Durch die deutsche Geschichte
Am Ufer dieses Sees liegt das Haus, und anhand der Schicksale seiner Bewohner arbeitet sich die Autorin durch die deutsche Geschichte. Sie erzählt vom Bauern, dessen Tochter Klara Ende des 19. Jahrhunderts das Grundstück am See erbt, aber den Verstand verliert. Sie erzählt vom Architekten, der in den dreißiger Jahren das Haus erbauen lässt und das Grundstück der jüdischen Nachbarn dazukauft. Die Nachbarn enden in der Gaskammer, nur der Sohn kann entkommen; und der Architekt flieht in den Westen, als die Russen vorrücken. Jenny Erpenbeck hat sich bei all dem weitgehend an die Historie gehalten und der Versuchung widerstanden, die Geschehnisse auszuschmücken.
"Die meisten Geschichten halten sich grundsätzlich an das, was wirklich passiert ist, aber natürlich hat man ja, wenn man Belletristik schreibt, die Möglichkeit, Dinge ein bisschen konzentrierter zu erzählen als sie vielleicht in Wirklichkeit passiert sind, und auch Dinge zu erfinden, wo man nicht weiß, was eigentlich war, aber auch bei diesen Sachen habe ich mich immer versucht an das zu halten, was historisch am wahrscheinlichsten gewesen wäre", so die Autorin.

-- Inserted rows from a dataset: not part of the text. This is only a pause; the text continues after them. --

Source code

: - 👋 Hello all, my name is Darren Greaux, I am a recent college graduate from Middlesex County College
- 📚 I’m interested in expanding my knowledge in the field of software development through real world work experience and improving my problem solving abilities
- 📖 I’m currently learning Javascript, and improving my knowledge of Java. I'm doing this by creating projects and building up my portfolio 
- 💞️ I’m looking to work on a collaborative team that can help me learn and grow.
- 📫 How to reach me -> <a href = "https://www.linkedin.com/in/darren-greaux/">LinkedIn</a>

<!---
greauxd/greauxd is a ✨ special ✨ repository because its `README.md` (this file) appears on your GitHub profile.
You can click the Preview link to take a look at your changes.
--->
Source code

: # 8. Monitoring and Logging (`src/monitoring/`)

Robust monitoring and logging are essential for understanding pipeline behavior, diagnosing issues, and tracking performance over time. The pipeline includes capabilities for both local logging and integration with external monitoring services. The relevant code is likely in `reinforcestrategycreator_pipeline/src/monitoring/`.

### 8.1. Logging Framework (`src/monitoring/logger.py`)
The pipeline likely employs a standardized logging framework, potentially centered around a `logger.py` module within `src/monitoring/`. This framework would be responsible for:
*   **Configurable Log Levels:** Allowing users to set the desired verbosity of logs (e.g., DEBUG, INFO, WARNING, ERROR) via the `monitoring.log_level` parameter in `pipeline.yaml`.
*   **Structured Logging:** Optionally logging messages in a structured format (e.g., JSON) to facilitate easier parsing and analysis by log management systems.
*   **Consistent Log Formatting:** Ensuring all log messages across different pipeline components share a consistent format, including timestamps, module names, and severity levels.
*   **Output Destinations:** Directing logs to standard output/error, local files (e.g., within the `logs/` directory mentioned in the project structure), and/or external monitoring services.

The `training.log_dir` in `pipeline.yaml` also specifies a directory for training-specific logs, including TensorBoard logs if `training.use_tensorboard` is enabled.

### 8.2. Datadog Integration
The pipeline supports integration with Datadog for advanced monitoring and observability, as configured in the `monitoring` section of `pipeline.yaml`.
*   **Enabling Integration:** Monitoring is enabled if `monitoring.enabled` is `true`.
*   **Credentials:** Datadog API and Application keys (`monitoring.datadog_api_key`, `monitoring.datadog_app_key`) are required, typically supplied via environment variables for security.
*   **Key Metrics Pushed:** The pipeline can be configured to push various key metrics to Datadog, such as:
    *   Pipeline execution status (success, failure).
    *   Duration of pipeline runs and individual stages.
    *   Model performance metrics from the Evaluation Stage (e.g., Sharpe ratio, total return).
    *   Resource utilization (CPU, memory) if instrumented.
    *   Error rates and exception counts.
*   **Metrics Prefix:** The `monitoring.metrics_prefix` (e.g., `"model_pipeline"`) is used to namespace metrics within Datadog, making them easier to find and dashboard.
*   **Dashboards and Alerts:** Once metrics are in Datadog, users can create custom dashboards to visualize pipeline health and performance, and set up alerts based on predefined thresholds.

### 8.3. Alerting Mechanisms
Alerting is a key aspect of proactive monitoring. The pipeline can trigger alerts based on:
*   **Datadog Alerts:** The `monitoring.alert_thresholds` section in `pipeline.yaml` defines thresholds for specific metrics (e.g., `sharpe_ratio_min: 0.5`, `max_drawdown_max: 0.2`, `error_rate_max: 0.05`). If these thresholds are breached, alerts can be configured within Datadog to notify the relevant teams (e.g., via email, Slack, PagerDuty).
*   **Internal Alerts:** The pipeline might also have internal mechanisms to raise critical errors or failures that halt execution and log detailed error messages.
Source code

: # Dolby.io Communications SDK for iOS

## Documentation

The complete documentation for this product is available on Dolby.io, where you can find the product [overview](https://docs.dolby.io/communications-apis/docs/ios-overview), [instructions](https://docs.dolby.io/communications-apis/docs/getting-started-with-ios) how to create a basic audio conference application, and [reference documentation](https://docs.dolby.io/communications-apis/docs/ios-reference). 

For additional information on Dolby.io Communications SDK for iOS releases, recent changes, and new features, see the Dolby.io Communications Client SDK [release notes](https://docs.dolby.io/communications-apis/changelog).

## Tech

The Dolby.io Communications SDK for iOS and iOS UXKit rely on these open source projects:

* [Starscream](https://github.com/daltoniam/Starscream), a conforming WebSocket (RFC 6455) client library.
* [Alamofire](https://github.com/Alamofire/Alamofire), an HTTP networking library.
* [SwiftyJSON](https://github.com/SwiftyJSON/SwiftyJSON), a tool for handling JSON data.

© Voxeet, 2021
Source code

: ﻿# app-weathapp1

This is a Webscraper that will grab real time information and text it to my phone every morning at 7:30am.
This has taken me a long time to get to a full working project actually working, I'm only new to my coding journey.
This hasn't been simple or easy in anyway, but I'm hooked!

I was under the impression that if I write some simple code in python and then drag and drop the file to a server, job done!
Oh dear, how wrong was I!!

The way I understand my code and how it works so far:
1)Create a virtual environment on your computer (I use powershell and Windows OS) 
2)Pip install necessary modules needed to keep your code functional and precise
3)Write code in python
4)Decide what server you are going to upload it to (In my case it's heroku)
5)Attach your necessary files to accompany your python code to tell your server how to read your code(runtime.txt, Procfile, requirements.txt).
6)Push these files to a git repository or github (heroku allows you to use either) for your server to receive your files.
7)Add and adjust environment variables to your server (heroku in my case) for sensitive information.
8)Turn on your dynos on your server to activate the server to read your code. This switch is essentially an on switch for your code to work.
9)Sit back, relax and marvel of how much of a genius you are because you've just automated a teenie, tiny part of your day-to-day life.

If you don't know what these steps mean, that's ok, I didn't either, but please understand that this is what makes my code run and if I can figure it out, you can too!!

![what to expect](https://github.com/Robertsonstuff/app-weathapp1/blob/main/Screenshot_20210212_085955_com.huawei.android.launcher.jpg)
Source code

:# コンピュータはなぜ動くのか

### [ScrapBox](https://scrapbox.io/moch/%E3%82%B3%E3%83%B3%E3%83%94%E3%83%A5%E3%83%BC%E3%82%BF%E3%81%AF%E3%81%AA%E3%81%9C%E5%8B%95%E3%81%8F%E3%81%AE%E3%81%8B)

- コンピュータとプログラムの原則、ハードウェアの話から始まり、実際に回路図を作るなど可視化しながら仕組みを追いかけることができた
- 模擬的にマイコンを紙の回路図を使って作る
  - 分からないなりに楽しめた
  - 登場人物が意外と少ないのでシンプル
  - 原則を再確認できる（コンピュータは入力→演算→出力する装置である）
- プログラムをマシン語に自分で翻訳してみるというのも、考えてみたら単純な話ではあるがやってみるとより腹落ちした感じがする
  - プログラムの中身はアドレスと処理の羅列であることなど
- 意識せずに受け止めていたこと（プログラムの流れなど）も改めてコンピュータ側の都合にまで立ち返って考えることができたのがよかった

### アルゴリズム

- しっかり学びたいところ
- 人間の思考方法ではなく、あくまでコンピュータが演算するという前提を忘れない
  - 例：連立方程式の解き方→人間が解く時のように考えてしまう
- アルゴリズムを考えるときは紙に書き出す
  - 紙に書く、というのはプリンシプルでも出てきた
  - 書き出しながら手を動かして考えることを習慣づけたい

Gärtner hält Geschichten zusammen
Zwölf Geschichten sind es insgesamt, und sie alle werden von einer ganz besonderen Figur zusammengehalten: dem Gärtner. Dieser Gärtner taucht immer wieder zwischen den Kapiteln auf, er verrichtet die notwendigen Arbeiten, beschneidet Bäume und Sträucher und scheint seltsam unberührt von den Schicksalen der Hausbewohner.
"Der Gärtner ist in dem Buch eigentlich die einzige Figur, die kein Charakter ist in dem Sinne, der hat kein Innenleben, sondern der hat eigentlich nur seine Tätigkeiten die er macht, und in gewisser Weise ist der für mich so ein bisschen eine Verlängerung dieses Eiszeit-Prologs, also so personifizierte Natur sozusagen", erläutert Erpenbeck.
Metapher für die Natur
Irgendwie scheint dieser Gärtner außerhalb der Zeit zu stehen, als Metapher für die Natur, die sich nicht um die Menschen kümmert. Woher er kommt ist ebenso unklar wie sein Ende - irgendwann ist er einfach verschwunden und nimmt sein Geheimnis mit sich.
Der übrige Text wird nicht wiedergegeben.